→ TASK REQUIREMENTS
Each line of the data that includes the string "number" is to be copied out.

**** MATERIAL SHOWN ****

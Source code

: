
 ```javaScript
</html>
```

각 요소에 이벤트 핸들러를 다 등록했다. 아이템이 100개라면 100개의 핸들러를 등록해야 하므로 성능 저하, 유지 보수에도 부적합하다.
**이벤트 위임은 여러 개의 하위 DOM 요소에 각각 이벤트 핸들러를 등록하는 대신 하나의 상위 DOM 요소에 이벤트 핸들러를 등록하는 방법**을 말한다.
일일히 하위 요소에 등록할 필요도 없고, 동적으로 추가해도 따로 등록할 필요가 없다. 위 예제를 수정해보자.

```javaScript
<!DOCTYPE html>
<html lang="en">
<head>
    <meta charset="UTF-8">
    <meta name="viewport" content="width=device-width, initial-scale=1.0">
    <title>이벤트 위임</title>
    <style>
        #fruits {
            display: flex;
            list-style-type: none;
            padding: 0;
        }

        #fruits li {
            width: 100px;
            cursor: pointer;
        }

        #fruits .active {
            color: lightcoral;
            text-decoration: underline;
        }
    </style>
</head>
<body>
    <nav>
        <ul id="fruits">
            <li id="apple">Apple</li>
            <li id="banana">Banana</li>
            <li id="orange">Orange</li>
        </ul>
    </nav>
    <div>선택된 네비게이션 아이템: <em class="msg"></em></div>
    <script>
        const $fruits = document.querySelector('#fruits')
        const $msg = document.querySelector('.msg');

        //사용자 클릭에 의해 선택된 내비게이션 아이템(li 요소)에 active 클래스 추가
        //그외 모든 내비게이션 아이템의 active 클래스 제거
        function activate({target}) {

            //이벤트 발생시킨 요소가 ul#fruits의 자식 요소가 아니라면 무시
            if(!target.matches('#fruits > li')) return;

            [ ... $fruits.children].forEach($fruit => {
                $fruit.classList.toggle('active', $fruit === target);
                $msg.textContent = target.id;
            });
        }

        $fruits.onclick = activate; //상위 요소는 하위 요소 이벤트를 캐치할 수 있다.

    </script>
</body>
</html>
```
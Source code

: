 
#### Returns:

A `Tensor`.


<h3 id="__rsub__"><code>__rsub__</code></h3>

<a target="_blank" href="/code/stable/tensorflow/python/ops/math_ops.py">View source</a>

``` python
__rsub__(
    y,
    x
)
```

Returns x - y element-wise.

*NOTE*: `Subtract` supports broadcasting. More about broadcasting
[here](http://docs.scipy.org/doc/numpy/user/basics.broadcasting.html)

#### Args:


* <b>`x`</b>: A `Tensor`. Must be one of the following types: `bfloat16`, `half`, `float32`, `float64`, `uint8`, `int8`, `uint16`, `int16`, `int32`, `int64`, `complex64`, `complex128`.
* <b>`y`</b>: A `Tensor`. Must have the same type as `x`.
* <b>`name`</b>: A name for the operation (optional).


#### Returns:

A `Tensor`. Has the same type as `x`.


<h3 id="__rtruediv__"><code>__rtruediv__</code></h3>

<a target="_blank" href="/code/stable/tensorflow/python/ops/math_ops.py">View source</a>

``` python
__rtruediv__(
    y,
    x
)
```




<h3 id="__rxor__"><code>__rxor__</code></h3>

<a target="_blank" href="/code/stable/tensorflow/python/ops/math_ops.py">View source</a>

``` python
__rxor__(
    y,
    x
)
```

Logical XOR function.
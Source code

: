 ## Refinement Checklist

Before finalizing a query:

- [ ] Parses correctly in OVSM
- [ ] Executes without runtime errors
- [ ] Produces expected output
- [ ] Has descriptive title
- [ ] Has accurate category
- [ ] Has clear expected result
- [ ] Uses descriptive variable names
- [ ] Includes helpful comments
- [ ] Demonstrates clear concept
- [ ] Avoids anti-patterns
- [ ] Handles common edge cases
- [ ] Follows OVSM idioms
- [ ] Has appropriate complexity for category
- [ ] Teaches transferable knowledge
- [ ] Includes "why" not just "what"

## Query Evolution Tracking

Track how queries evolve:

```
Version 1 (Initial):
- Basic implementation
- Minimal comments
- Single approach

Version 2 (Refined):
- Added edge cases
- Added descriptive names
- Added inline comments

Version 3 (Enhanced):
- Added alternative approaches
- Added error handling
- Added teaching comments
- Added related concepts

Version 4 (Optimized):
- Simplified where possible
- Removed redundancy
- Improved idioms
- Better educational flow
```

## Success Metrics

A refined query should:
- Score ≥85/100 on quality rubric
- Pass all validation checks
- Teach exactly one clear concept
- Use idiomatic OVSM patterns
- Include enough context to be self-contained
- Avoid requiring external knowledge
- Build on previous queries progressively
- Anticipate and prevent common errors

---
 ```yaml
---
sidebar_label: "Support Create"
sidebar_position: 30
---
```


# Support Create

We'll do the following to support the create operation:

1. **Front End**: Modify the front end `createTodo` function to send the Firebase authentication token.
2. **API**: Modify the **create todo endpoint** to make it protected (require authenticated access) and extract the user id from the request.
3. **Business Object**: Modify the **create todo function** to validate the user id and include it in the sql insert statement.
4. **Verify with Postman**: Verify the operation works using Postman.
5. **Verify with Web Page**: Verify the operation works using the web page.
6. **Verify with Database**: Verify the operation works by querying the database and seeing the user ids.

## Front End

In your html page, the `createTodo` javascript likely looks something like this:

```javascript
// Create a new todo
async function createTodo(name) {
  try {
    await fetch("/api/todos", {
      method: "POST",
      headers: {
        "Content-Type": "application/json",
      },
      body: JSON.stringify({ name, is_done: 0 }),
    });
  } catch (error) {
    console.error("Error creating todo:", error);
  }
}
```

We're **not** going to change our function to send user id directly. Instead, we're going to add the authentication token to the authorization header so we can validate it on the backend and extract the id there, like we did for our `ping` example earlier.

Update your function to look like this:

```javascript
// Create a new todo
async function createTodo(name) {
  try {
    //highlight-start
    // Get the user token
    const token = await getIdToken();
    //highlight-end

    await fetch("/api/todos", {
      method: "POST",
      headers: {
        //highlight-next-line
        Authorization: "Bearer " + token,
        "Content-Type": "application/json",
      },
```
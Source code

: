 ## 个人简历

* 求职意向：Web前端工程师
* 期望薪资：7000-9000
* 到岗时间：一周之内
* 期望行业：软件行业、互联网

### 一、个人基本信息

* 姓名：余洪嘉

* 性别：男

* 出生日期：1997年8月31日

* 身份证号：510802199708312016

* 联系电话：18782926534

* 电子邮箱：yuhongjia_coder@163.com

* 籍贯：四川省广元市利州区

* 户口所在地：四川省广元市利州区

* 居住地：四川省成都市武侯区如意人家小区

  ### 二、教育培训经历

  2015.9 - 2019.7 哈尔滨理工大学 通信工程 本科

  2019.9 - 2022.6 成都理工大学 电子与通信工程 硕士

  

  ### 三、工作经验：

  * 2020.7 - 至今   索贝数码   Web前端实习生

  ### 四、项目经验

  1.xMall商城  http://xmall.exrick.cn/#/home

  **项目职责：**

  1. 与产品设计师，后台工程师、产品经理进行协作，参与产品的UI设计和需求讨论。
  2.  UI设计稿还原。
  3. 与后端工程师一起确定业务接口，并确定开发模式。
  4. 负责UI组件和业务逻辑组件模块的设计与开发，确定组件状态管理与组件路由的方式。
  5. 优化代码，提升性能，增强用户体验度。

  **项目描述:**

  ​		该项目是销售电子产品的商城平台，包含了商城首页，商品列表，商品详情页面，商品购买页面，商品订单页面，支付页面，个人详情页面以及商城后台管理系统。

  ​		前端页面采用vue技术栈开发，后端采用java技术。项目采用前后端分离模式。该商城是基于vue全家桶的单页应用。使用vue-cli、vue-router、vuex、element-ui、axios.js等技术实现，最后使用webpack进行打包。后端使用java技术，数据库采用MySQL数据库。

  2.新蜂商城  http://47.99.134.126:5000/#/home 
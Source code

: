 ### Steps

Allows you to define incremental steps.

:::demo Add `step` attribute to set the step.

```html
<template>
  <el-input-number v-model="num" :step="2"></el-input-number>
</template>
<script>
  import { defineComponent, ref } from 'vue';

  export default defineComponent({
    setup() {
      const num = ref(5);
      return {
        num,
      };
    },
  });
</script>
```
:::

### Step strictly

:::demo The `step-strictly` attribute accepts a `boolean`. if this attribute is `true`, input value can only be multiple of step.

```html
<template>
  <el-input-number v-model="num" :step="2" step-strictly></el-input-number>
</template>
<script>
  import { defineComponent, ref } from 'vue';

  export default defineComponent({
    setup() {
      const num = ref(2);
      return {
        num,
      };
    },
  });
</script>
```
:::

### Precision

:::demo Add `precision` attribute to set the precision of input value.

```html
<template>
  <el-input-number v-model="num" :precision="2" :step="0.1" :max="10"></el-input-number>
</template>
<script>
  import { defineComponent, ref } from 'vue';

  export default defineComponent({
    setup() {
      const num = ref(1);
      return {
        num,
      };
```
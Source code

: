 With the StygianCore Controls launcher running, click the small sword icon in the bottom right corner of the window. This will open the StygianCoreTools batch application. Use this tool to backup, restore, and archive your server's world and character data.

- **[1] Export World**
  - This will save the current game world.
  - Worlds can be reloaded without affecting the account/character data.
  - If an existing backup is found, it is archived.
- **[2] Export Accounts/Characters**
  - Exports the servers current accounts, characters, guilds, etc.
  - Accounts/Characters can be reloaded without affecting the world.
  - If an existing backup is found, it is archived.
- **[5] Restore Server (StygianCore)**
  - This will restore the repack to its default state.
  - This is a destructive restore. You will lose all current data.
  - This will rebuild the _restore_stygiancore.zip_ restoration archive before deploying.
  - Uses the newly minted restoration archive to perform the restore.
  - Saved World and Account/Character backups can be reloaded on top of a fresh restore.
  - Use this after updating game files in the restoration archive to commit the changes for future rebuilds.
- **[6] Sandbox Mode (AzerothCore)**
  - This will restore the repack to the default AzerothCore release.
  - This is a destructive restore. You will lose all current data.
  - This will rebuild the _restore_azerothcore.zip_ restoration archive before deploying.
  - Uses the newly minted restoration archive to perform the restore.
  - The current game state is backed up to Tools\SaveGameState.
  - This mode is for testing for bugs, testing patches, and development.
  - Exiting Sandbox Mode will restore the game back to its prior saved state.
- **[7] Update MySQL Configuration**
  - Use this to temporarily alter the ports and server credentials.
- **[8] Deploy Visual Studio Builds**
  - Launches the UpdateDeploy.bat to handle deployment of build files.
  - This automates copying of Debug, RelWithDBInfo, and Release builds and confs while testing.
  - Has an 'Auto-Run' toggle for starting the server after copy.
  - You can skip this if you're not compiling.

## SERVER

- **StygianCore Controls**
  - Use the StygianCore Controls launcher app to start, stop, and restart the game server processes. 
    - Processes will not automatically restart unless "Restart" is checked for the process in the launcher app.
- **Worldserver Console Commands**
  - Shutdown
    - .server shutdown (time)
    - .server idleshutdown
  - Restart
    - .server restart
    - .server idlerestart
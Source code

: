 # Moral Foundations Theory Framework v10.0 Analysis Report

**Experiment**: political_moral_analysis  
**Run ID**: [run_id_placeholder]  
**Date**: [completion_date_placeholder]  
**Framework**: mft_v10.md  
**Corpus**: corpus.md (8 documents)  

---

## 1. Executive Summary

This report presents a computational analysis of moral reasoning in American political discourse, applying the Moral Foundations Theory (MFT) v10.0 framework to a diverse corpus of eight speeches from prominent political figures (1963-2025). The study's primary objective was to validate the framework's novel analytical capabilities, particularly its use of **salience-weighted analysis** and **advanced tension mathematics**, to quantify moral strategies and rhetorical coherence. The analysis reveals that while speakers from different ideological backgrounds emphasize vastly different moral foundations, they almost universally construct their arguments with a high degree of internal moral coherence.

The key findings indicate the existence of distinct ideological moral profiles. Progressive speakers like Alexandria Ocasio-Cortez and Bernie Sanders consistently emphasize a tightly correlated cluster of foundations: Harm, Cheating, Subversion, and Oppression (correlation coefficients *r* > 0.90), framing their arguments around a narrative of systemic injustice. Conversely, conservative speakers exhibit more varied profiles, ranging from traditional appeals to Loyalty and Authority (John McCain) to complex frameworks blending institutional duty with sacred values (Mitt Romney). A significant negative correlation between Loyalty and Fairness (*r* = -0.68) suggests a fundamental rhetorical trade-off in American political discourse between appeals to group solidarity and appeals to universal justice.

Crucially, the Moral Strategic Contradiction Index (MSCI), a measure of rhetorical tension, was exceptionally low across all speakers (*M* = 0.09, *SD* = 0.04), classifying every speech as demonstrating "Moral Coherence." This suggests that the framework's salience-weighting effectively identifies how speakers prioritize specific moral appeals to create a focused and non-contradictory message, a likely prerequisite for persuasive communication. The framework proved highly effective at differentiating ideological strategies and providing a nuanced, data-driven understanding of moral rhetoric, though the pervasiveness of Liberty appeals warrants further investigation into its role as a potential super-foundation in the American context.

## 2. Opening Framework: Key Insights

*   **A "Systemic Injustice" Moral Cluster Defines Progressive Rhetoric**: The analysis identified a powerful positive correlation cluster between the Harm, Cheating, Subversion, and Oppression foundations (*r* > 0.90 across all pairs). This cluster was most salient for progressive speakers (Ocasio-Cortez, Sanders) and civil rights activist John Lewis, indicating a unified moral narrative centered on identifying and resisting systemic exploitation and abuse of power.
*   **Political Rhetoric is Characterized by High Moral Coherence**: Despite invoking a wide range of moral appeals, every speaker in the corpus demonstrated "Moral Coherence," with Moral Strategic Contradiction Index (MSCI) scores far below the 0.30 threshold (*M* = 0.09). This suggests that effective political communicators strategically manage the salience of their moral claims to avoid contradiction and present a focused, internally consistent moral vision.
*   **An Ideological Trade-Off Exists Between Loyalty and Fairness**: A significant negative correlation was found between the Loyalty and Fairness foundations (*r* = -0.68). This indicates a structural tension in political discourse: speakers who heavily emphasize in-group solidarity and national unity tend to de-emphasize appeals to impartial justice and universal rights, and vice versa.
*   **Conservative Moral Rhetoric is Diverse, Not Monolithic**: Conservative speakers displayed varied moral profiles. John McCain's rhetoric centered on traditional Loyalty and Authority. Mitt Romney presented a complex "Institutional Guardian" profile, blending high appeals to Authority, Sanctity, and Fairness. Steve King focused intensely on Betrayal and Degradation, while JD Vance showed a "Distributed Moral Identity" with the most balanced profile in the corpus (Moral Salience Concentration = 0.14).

****

→ WRITTEN SOLUTION
  <el-input-number v-model="num" :step="2"></el-input-number>
  <el-input-number v-model="num" :step="2" step-strictly></el-input-number>
  <el-input-number v-model="num" :precision="2" :step="0.1" :max="10"></el-input-number>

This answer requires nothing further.